We had to take a personality test in the beginning of freshman year. I still remember one question. It was the first, but not the last, time I had to answer it – “I feel alone in a crowd.” True, false. Guess my answer.
Flash forward many years from my 17 year old self and I’ve learned how to pretend feeling comfortable in crowds. Baseball games, lectures, movie theaters, parties, religious services.
The cosmic joke is now, when I want to retreat into myself to get something out of the hours I have to spend in shul (synagogue) during this year’s High Holiday season, I can’t.
My mind bounces through a series of words, problems, goals for the upcoming year. Yesterday I even tried thinking ‘Om’, as in a 70s meditation chant, hopping around searching for something to get me to stop hopping around. Like a PowerPoint show, I clicked through images as my breathing grew shallower.

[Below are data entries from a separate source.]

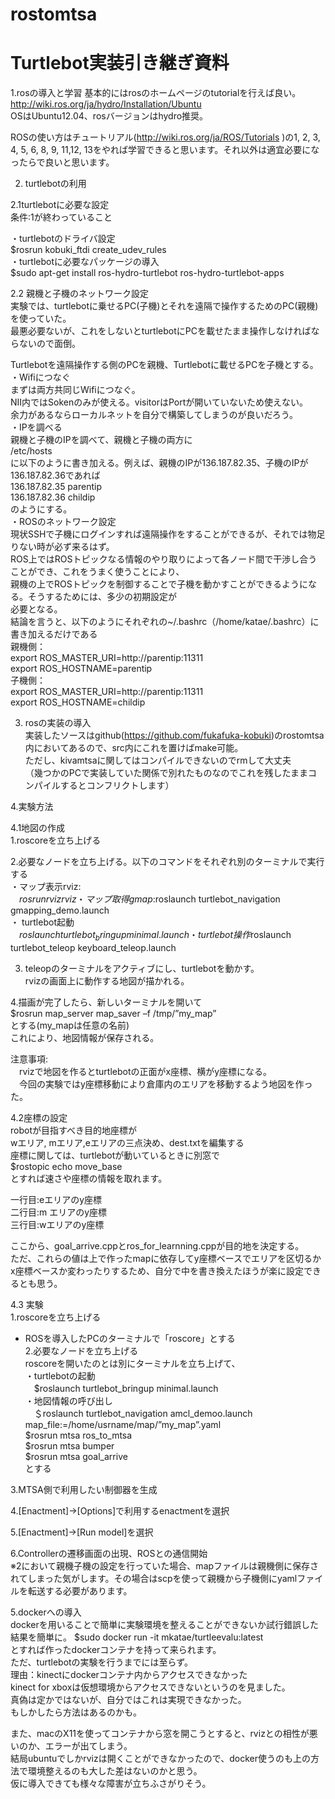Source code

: # rostomtsa
# Turtlebot実装引き継ぎ資料
1.rosの導入と学習
基本的にはrosのホームページのtutorialを行えば良い。  
 http://wiki.ros.org/ja/hydro/Installation/Ubuntu  
OSはUbuntu12.04、rosバージョンはhydro推奨。

ROSの使い方はチュートリアル(http://wiki.ros.org/ja/ROS/Tutorials )の1, 2, 3, 4, 5, 6, 8, 9, 11,12, 13をやれば学習できると思います。それ以外は適宜必要になったらで良いと思います。

2. turtlebotの利用  

2.1turtlebotに必要な設定  
条件:1が終わっていること  

・turtlebotのドライバ設定  
$rosrun kobuki_ftdi create_udev_rules  
・turtlebotに必要なパッケージの導入  
$sudo apt-get install ros-hydro-turtlebot ros-hydro-turtlebot-apps  

2.2  親機と子機のネットワーク設定  
実験では、turtlebotに乗せるPC(子機)とそれを遠隔で操作するためのPC(親機)を使っていた。  
最悪必要ないが、これをしないとturtlebotにPCを載せたまま操作しなければならないので面倒。  

 Turtlebotを遠隔操作する側のPCを親機、Turtlebotに載せるPCを子機とする。  
・Wifiにつなぐ  
まずは両方共同じWifiにつなぐ。  
NII内ではSokenのみが使える。visitorはPortが開いていないため使えない。  
余力があるならローカルネットを自分で構築してしまうのが良いだろう。  
・IPを調べる  
親機と子機のIPを調べて、親機と子機の両方に  
/etc/hosts  
に以下のように書き加える。例えば、親機のIPが136.187.82.35、子機のIPが136.187.82.36であれば  
136.187.82.35 parentip  
136.187.82.36 childip  
のようにする。  
・ROSのネットワーク設定  
現状SSHで子機にログインすれば遠隔操作をすることができるが、それでは物足りない時が必ず来るはず。  
ROS上ではROSトピックなる情報のやり取りによって各ノード間で干渉し合うことができ、これをうまく使うことにより、  
親機の上でROSトピックを制御することで子機を動かすことができるようになる。そうするためには、多少の初期設定が  
必要となる。  
結論を言うと、以下のようにそれぞれの~/.bashrc（/home/katae/.bashrc）に書き加えるだけである  
親機側：　  
export ROS_MASTER_URI=http://parentip:11311  
export ROS_HOSTNAME=parentip   
子機側：  
export ROS_MASTER_URI=http://parentip:11311  
export ROS_HOSTNAME=childip  


3. rosの実装の導入  
実装したソースはgithub(https://github.com/fukafuka-kobuki)のrostomtsa内においてあるので、src内にこれを置けばmake可能。  
ただし、kivamtsaに関してはコンパイルできないのでrmして大丈夫  
（幾つかのPCで実装していた関係で別れたものなのでこれを残したままコンパイルするとコンフリクトします）  
 

4.実験方法  

4.1地図の作成  
1.roscoreを立ち上げる  

2.必要なノードを立ち上げる。以下のコマンドをそれぞれ別のターミナルで実行する  
・マップ表示rviz:   
　$rosrun rviz rviz  
・マップ取得gmap:   
　$roslaunch turtlebot_navigation gmapping_demo.launch  
・ turtlebot起動  
　$roslaunch turtlebot_bringup minimal.launch  
・turtlebot操作  
　$roslaunch turtlebot_teleop keyboard_teleop.launch  

3. teleopのターミナルをアクティブにし、turtlebotを動かす。  
rvizの画面上に動作する地図が描かれる。  

4.描画が完了したら、新しいターミナルを開いて  
$rosrun map_server map_saver –f /tmp/”my_map”  
とする(my_mapは任意の名前)  
これにより、地図情報が保存される。  

注意事項:  
　rvizで地図を作るとturtlebotの正面がx座標、横がy座標になる。  
　今回の実験ではy座標移動により倉庫内のエリアを移動するよう地図を作った。  

4.2座標の設定  
robotが目指すべき目的地座標が  
wエリア, mエリア,eエリアの三点決め、dest.txtを編集する  
座標に関しては、turtlebotが動いているときに別窓で  
$rostopic echo move_base  
とすれば速さや座標の情報を取れます。  

一行目:eエリアのy座標  
二行目:m エリアのy座標  
三行目:wエリアのy座標  

ここから、goal_arrive.cppとros_for_learnning.cppが目的地を決定する。  
ただ、これらの値は上で作ったmapに依存してy座標ベースでエリアを区切るかx座標ベースか変わったりするため、自分で中を書き換えたほうが楽に設定できるとも思う。  


4.3 実験  
1.roscoreを立ち上げる  
- ROSを導入したPCのターミナルで「roscore」とする  
2.必要なノードを立ち上げる  
roscoreを開いたのとは別にターミナルを立ち上げて、  
・turtlebotの起動  
　$roslaunch turtlebot_bringup minimal.launch  
・地図情報の呼び出し  
　＄roslaunch turtlebot_navigation amcl_demoo.launch map_file:=/home/usrname/map/”my_map”.yaml  
$rosrun mtsa ros_to_mtsa  
$rosrun mtsa bumper  
$rosrun mtsa goal_arrive  
とする  

3.MTSA側で利用したい制御器を生成  

4.[Enactment]->[Options]で利用するenactmentを選択  

5.[Enactment]->[Run model]を選択  

6.Controllerの遷移画面の出現、ROSとの通信開始  
※2において親機子機の設定を行っていた場合、mapファイルは親機側に保存されてしまった気がします。その場合はscpを使って親機から子機側にyamlファイルを転送する必要があります。  


5.dockerへの導入  
dockerを用いることで簡単に実験環境を整えることができないか試行錯誤した結果を簡単に。
$sudo docker run -it mkatae/turtleevalu:latest  
とすれば作ったdockerコンテナを持って来られます。  
ただ、turtlebotの実験を行うまでには至らず。  
理由：kinectにdockerコンテナ内からアクセスできなかった  
kinect for xboxは仮想環境からアクセスできないというのを見ました。  
真偽は定かではないが、自分ではこれは実現できなかった。  
もしかしたら方法はあるのかも。  

また、macのX11を使ってコンテナから窓を開こうとすると、rvizとの相性が悪いのか、エラーが出てしまう。  
結局ubuntuでしかrvizは開くことができなかったので、docker使うのも上の方法で環境整えるのも大した差はないのかと思う。  
仮に導入できても様々な障害が立ちふさがりそう。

I’d lost the center, I needed coffee, I was entering into the mid-afternoon slump early and we were only a few pages into the Siddur (prayer book). This was not going to be easy.
Maybe that was the way it was supposed to be. Maybe it’s supposed to take days of working on reviewing sins and asking, praying, beseeching the Universe for absolution. Maybe I wasn’t the only one in the congregation fighting my own brain. Maybe we were all alone together.
Wanting to center myself in prayer, I brought my own coping mechanism, a book by Herman Hesse, “Siddhartha”. Short, fits right inside the Siddur, better than surfing my cell phone from the confines of my purse during the Torah (bible) reading segment. And it’s rabbi-approved.
The rabbi who gave Wednesday night’s sermon (we have several clergy at our shul) began with how “Siddhartha” was his favorite book and how he’d read it at least 15 times since he was a teenager … in high school. I had a copy at home but had never read it.
On Thursday I hid it in my tallit (prayer shawl) bag and showed the rabbi as we walked into the hall on Thursday afternoon. He said he’d be happy to discuss it with me and to give it a chance, and him a call. Commitment, and a Call from on High, as it were.
So with rabbinic sanction, I have reading material for my time spent alone in a congregation for the rest of this holy day season. I’ll struggle with the book’s text, surrounded by fellow seekers. What was a liability in high school has now become one of my strengths.